Work to complete
Could you please count how many lines in the data below hold the string "Interprofit"? Reply with only the number.

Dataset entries
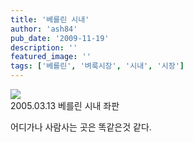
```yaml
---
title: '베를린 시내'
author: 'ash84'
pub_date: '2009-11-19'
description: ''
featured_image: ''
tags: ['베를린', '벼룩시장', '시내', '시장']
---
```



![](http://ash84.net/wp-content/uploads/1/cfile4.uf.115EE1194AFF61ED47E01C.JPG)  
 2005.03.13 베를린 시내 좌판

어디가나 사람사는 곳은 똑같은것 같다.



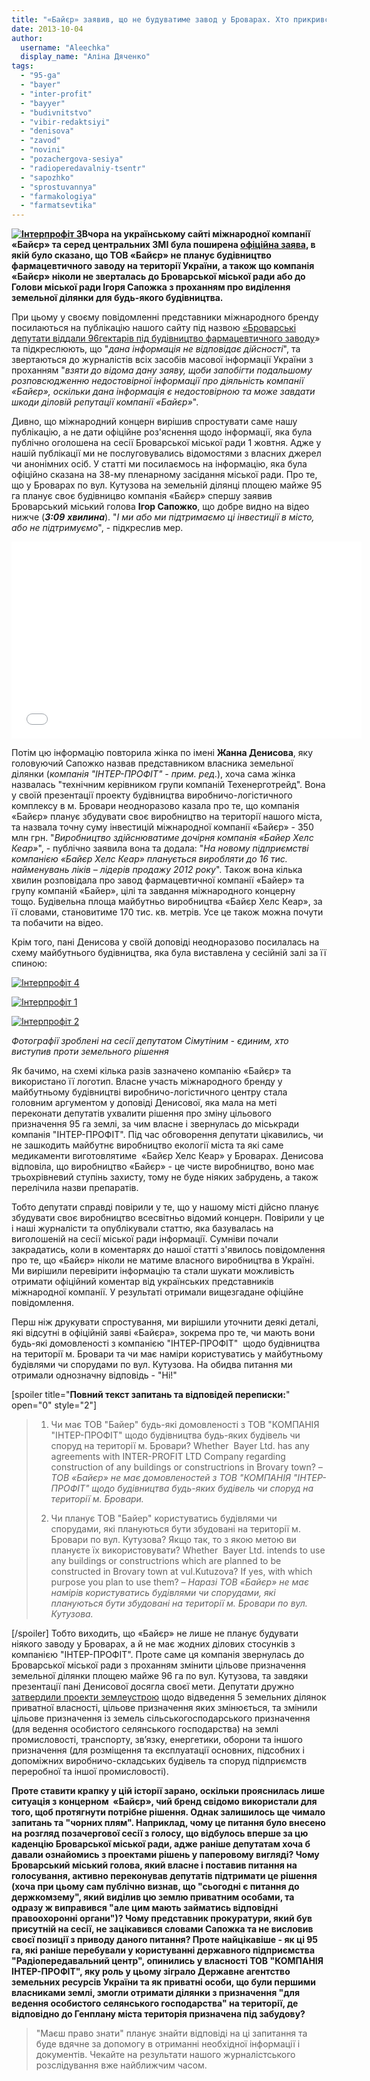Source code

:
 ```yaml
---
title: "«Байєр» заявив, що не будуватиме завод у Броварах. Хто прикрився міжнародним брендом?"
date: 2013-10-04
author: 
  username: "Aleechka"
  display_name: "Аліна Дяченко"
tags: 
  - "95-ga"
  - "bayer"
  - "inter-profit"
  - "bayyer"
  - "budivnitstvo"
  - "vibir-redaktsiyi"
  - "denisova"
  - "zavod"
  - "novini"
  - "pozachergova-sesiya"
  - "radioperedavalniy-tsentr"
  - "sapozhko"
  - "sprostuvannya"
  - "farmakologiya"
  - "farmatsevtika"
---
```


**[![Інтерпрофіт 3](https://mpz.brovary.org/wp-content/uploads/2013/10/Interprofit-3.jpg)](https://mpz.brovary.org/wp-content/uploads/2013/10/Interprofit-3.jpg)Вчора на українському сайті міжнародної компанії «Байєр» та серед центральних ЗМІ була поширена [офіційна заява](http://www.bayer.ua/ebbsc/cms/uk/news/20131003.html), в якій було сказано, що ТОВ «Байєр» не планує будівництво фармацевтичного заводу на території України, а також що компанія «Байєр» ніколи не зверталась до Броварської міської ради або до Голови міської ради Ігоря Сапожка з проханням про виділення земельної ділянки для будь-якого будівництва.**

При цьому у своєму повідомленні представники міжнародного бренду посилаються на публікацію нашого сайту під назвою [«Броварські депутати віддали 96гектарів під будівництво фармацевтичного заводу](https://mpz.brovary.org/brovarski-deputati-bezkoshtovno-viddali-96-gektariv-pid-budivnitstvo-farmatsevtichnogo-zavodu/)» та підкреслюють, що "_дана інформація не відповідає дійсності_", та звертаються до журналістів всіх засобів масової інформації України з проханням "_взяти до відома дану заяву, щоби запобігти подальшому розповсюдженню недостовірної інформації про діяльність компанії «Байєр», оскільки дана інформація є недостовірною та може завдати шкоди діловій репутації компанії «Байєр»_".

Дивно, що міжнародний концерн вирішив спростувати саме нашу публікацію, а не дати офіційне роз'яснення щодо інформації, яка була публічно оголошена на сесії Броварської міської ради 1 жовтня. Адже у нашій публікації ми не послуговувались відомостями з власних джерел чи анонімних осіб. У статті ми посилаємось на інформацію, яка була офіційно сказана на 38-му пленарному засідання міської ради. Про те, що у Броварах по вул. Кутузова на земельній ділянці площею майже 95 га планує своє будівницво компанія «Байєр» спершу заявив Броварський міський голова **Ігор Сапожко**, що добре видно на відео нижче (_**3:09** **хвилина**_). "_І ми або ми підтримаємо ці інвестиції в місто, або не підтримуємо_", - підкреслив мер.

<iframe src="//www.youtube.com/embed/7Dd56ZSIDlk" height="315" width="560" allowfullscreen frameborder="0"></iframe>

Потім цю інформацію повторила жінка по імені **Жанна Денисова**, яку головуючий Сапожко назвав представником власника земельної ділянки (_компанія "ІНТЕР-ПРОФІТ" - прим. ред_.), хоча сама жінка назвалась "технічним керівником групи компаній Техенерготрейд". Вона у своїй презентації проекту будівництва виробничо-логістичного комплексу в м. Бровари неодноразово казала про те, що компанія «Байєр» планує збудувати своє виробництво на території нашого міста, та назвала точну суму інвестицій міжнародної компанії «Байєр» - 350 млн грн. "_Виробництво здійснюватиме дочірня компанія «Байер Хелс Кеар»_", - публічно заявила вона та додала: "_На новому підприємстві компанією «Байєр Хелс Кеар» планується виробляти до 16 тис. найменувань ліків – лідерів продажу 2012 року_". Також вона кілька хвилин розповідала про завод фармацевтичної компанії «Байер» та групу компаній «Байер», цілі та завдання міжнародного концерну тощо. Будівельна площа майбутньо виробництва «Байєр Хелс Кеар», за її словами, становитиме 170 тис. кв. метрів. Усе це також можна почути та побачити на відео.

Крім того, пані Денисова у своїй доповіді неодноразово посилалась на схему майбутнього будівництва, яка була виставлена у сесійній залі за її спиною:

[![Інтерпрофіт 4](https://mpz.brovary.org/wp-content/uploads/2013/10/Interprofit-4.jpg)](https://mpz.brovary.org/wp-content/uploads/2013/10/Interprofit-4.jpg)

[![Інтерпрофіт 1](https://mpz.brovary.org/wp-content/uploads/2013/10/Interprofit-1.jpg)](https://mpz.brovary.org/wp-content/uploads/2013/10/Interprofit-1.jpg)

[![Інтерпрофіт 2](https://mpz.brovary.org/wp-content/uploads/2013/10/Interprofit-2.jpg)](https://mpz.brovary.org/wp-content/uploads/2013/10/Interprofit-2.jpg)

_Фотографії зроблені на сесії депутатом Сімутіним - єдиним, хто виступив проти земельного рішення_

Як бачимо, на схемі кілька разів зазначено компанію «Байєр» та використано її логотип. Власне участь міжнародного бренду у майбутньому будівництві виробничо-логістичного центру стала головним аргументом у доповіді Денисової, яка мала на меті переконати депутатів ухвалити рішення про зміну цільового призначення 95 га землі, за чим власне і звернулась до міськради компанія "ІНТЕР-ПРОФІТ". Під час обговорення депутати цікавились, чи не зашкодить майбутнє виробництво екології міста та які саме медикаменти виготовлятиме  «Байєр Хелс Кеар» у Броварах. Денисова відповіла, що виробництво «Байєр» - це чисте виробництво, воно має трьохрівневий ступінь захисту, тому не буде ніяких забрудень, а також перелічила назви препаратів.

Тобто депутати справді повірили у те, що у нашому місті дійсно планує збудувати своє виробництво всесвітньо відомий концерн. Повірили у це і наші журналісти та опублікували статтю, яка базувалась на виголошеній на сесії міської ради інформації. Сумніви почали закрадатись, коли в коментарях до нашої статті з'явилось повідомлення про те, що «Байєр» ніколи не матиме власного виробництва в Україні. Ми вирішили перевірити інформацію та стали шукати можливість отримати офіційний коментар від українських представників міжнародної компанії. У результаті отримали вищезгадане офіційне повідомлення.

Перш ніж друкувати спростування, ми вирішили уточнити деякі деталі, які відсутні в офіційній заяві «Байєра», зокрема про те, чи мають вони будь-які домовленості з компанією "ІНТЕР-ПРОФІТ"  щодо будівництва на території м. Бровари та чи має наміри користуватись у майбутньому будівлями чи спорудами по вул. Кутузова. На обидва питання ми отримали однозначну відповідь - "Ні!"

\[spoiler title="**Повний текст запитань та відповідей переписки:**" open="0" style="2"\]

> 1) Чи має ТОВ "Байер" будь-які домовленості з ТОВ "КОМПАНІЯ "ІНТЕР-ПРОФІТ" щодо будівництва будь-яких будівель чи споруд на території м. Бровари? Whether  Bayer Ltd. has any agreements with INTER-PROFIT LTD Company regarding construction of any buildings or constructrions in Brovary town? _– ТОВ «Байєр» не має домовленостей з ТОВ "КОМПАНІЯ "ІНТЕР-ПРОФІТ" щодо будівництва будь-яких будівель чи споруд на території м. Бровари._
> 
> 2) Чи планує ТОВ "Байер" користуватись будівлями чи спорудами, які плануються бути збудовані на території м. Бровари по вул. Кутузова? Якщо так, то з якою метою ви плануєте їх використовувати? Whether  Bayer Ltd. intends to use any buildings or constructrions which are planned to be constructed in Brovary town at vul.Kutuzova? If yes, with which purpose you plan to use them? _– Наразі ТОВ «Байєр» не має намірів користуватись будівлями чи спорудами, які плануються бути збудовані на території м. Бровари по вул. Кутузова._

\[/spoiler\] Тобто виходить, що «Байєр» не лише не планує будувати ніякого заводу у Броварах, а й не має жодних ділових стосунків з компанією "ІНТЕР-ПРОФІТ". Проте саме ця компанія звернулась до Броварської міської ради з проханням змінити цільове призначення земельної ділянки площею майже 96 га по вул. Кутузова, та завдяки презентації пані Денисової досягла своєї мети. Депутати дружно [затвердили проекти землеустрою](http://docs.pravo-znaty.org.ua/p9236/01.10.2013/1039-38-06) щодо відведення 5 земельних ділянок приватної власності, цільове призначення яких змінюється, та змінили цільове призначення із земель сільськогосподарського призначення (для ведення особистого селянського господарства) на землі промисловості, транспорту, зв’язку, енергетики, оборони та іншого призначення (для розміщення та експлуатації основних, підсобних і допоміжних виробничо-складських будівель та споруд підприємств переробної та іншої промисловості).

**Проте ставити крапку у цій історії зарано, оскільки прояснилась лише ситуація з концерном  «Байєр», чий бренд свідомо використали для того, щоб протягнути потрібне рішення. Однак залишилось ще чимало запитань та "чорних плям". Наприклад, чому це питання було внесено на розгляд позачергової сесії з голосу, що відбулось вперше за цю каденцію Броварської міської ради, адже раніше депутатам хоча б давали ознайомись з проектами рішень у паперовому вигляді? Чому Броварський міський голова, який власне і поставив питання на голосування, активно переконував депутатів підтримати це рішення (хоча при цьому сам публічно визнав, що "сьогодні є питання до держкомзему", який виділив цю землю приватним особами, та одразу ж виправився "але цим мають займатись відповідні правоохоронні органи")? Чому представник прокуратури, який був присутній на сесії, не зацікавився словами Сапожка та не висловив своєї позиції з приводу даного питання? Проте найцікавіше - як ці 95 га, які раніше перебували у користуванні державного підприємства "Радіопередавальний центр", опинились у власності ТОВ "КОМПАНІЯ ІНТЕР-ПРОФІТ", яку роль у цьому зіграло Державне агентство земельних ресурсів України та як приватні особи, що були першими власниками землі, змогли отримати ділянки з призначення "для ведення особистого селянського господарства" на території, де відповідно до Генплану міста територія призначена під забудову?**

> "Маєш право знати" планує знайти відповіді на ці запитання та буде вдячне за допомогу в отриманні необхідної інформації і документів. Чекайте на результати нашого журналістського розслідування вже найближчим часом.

Task output
4